◆ **EXERCISE DESCRIPTION**
All that should be output is the block of lines below from the line with "Social distancing has" to the line with "In this study, we", both included, exactly as written.

☆ ☆ ☆ ☆ ☆

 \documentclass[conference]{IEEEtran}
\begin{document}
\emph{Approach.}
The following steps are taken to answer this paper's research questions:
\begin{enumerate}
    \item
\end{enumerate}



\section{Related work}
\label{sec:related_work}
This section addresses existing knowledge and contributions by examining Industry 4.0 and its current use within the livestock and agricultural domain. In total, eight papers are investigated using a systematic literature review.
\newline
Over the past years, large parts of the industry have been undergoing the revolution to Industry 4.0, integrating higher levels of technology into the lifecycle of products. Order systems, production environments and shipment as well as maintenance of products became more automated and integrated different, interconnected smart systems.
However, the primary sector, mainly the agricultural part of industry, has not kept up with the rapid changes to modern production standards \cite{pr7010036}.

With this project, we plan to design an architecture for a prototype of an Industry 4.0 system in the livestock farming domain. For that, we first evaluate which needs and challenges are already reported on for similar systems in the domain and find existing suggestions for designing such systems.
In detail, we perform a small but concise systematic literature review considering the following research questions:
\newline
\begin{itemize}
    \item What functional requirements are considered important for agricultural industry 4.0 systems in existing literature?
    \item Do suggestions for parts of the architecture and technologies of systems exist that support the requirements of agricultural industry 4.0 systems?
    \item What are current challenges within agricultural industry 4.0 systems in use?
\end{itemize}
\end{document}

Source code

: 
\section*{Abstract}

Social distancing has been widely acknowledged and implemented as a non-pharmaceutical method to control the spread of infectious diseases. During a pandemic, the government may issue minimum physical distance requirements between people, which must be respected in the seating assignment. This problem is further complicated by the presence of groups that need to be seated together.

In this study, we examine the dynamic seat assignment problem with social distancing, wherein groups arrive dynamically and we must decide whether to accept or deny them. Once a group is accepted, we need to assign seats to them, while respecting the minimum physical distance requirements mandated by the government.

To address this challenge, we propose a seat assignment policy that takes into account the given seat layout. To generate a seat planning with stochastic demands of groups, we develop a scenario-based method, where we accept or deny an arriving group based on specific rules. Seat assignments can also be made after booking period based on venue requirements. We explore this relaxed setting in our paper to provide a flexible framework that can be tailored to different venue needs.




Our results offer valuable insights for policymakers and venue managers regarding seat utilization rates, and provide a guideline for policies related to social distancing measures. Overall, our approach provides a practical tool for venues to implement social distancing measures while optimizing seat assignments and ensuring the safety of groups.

☆ ☆ ☆ ☆ ☆

◆ **RESULT OF THE EXERCISE**
Social distancing has been widely acknowledged and implemented as a non-pharmaceutical method to control the spread of infectious diseases. During a pandemic, the government may issue minimum physical distance requirements between people, which must be respected in the seating assignment. This problem is further complicated by the presence of groups that need to be seated together.

In this study, we examine the dynamic seat assignment problem with social distancing, wherein groups arrive dynamically and we must decide whether to accept or deny them. Once a group is accepted, we need to assign seats to them, while respecting the minimum physical distance requirements mandated by the government.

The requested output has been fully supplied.